- [Work to complete] The data follows. Retype every entry exactly.

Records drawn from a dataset
#####
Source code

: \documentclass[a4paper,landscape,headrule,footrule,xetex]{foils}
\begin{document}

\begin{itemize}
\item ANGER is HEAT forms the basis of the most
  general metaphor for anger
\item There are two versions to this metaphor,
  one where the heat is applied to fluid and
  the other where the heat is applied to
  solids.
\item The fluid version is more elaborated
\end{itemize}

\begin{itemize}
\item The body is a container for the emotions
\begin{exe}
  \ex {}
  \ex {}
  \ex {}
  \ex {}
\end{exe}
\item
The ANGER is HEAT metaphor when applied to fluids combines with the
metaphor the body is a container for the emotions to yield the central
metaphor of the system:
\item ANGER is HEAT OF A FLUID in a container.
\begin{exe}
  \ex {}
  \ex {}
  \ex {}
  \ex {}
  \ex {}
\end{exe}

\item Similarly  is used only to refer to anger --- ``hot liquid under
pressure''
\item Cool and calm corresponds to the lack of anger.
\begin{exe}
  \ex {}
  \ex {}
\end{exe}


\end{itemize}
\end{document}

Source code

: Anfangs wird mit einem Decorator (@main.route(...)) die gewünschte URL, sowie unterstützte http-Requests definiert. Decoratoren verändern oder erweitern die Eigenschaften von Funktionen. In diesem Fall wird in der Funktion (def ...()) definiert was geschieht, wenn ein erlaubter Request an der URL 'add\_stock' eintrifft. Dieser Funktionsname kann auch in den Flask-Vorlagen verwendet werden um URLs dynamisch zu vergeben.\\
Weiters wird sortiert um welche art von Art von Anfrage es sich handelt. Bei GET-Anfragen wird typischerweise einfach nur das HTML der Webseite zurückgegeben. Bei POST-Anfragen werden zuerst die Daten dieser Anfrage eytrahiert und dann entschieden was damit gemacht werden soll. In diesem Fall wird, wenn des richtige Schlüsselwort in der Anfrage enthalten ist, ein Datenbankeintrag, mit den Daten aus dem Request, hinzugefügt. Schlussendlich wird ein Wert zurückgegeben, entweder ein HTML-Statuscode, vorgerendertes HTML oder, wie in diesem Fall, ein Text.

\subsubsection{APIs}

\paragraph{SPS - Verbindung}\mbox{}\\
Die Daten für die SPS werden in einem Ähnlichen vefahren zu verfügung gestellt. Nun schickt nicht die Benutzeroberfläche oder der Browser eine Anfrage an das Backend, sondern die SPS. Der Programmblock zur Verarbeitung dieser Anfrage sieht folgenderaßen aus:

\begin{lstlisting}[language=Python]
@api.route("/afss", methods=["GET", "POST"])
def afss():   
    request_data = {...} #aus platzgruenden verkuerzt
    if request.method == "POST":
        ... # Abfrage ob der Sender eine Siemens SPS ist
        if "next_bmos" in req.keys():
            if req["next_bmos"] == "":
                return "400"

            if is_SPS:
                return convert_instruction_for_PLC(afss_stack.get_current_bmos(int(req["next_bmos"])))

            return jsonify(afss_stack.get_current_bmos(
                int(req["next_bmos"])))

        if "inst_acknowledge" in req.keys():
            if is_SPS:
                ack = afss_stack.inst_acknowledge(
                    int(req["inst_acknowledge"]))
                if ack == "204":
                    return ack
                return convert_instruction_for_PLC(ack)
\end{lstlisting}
#####
- [Task solution]
Source code

: \documentclass[a4paper,landscape,headrule,footrule,xetex]{foils}
\begin{document}

\begin{itemize}
\item ANGER is HEAT forms the basis of the most
  general metaphor for anger
\item There are two versions to this metaphor,
  one where the heat is applied to fluid and
  the other where the heat is applied to
  solids.
\item The fluid version is more elaborated
\end{itemize}

\begin{itemize}
\item The body is a container for the emotions
\begin{exe}
  \ex {}
  \ex {}
  \ex {}
  \ex {}
\end{exe}
\item
The ANGER is HEAT metaphor when applied to fluids combines with the
metaphor the body is a container for the emotions to yield the central
metaphor of the system:
\item ANGER is HEAT OF A FLUID in a container.
\begin{exe}
  \ex {}
  \ex {}
  \ex {}
  \ex {}
  \ex {}
\end{exe}

\item Similarly  is used only to refer to anger --- ``hot liquid under
pressure''
\item Cool and calm corresponds to the lack of anger.
\begin{exe}
  \ex {}
  \ex {}
\end{exe}


\end{itemize}
\end{document}

Source code

: Anfangs wird mit einem Decorator (@main.route(...)) die gewünschte URL, sowie unterstützte http-Requests definiert. Decoratoren verändern oder erweitern die Eigenschaften von Funktionen. In diesem Fall wird in der Funktion (def ...()) definiert was geschieht, wenn ein erlaubter Request an der URL 'add\_stock' eintrifft. Dieser Funktionsname kann auch in den Flask-Vorlagen verwendet werden um URLs dynamisch zu vergeben.\\
Weiters wird sortiert um welche art von Art von Anfrage es sich handelt. Bei GET-Anfragen wird typischerweise einfach nur das HTML der Webseite zurückgegeben. Bei POST-Anfragen werden zuerst die Daten dieser Anfrage eytrahiert und dann entschieden was damit gemacht werden soll. In diesem Fall wird, wenn des richtige Schlüsselwort in der Anfrage enthalten ist, ein Datenbankeintrag, mit den Daten aus dem Request, hinzugefügt. Schlussendlich wird ein Wert zurückgegeben, entweder ein HTML-Statuscode, vorgerendertes HTML oder, wie in diesem Fall, ein Text.

\subsubsection{APIs}

\paragraph{SPS - Verbindung}\mbox{}\\
Die Daten für die SPS werden in einem Ähnlichen vefahren zu verfügung gestellt. Nun schickt nicht die Benutzeroberfläche oder der Browser eine Anfrage an das Backend, sondern die SPS. Der Programmblock zur Verarbeitung dieser Anfrage sieht folgenderaßen aus:

\begin{lstlisting}[language=Python]
@api.route("/afss", methods=["GET", "POST"])
def afss():   
    request_data = {...} #aus platzgruenden verkuerzt
    if request.method == "POST":
        ... # Abfrage ob der Sender eine Siemens SPS ist
        if "next_bmos" in req.keys():
            if req["next_bmos"] == "":
                return "400"

            if is_SPS:
                return convert_instruction_for_PLC(afss_stack.get_current_bmos(int(req["next_bmos"])))

            return jsonify(afss_stack.get_current_bmos(
                int(req["next_bmos"])))

        if "inst_acknowledge" in req.keys():
            if is_SPS:
                ack = afss_stack.inst_acknowledge(
                    int(req["inst_acknowledge"]))
                if ack == "204":
                    return ack
                return convert_instruction_for_PLC(ack)
\end{lstlisting}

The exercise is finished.